The expected response is a copy of every line in the entries below that includes the word "프로그램".

──────────

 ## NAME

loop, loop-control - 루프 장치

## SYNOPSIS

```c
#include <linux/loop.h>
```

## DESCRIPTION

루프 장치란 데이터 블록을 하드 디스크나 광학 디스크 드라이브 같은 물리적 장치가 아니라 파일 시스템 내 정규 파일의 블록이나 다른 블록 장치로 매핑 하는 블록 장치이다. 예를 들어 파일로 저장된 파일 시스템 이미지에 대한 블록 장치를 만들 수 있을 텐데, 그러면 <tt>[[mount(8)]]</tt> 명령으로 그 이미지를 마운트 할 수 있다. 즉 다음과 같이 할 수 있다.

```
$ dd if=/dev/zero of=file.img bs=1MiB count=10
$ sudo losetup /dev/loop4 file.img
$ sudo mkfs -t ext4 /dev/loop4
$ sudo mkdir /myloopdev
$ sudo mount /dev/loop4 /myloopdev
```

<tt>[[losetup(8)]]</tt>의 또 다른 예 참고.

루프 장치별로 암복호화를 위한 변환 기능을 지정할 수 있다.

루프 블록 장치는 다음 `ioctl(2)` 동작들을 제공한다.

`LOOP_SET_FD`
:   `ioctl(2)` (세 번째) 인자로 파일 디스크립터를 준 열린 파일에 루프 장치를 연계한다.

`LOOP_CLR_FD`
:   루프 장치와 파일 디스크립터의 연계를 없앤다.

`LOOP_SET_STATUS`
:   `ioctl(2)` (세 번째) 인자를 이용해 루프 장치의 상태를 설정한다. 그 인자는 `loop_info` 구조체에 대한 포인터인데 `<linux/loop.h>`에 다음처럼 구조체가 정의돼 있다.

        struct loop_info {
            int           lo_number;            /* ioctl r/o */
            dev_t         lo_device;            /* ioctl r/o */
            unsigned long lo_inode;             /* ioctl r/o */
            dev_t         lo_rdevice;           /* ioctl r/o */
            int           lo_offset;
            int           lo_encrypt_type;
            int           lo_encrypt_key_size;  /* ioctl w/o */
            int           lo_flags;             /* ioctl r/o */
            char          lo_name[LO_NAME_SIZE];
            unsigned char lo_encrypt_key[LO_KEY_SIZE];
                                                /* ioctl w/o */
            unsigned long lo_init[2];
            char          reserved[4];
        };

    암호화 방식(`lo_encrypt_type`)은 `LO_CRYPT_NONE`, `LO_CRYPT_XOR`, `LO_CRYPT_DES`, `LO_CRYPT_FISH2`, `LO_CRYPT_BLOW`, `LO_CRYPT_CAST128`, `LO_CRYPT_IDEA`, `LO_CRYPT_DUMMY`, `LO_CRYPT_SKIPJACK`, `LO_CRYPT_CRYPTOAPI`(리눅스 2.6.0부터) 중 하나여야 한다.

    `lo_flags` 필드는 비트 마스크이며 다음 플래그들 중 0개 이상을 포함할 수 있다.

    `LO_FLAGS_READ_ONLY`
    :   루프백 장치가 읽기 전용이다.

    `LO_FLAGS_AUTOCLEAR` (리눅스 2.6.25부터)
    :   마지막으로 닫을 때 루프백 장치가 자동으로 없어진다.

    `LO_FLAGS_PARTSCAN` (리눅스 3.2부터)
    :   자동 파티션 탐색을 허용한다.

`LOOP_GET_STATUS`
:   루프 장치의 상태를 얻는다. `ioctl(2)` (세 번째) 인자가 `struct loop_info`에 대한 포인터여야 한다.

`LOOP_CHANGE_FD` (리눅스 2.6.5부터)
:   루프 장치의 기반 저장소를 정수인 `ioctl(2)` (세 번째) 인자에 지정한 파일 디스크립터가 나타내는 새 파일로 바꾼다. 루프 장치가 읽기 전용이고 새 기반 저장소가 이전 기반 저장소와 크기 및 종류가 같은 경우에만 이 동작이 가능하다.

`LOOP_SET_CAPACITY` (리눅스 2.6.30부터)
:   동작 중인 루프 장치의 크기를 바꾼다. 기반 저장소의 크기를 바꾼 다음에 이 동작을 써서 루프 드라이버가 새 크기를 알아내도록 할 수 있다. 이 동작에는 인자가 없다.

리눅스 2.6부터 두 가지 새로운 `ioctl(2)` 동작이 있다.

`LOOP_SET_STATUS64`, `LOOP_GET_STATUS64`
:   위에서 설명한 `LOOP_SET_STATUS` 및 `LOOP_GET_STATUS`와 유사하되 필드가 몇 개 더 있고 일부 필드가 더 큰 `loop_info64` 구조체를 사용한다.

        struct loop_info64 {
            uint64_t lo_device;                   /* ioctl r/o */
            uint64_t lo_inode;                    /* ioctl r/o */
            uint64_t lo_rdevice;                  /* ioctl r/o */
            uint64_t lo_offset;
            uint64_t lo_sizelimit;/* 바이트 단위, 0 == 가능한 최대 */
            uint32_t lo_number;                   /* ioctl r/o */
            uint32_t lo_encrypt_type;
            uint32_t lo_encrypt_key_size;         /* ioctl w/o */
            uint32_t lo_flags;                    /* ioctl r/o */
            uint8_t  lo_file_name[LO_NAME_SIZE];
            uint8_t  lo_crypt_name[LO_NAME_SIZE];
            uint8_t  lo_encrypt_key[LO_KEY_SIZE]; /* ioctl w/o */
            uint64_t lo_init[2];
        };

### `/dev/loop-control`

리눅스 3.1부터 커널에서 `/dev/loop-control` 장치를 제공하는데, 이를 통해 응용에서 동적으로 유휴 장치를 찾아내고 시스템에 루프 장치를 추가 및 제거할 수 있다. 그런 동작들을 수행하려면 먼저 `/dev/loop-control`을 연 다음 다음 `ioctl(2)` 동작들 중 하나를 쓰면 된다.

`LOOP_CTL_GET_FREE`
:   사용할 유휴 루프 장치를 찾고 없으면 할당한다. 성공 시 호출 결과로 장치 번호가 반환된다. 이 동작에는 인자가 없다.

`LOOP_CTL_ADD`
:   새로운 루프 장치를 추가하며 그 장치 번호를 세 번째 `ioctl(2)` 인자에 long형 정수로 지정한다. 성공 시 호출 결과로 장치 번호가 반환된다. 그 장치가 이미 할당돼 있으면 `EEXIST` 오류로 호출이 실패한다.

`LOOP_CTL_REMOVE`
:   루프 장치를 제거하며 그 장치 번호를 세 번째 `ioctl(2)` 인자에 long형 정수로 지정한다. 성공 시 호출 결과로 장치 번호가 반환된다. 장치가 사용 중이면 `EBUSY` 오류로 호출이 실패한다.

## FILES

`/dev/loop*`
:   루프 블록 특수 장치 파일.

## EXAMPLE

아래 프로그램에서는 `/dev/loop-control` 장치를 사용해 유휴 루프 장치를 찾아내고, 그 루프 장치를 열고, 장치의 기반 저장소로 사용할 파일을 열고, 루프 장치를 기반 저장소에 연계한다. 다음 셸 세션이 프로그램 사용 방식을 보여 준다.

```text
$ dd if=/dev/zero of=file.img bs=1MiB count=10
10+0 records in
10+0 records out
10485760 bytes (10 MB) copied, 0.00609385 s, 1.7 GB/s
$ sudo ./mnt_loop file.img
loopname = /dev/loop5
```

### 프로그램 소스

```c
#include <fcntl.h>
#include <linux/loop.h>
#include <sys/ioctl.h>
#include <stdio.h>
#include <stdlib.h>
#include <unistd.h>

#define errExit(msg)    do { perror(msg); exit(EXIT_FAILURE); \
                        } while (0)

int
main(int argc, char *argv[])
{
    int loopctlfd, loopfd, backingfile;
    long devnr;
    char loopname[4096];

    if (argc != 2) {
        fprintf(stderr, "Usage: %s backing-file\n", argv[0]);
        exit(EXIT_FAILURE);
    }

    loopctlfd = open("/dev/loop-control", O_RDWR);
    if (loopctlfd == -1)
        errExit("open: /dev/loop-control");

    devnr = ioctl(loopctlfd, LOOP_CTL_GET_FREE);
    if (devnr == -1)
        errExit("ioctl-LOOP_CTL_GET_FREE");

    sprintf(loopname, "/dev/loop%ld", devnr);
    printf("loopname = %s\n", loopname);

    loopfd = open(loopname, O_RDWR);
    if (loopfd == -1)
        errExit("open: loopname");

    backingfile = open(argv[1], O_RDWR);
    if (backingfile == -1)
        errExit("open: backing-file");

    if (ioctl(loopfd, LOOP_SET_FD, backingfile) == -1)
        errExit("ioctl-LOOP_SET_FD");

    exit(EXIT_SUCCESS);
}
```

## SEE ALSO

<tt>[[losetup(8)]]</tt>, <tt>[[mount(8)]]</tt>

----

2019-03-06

──────────

**Answer for this exercise**
아래 프로그램에서는 `/dev/loop-control` 장치를 사용해 유휴 루프 장치를 찾아내고, 그 루프 장치를 열고, 장치의 기반 저장소로 사용할 파일을 열고, 루프 장치를 기반 저장소에 연계한다. 다음 셸 세션이 프로그램 사용 방식을 보여 준다.
### 프로그램 소스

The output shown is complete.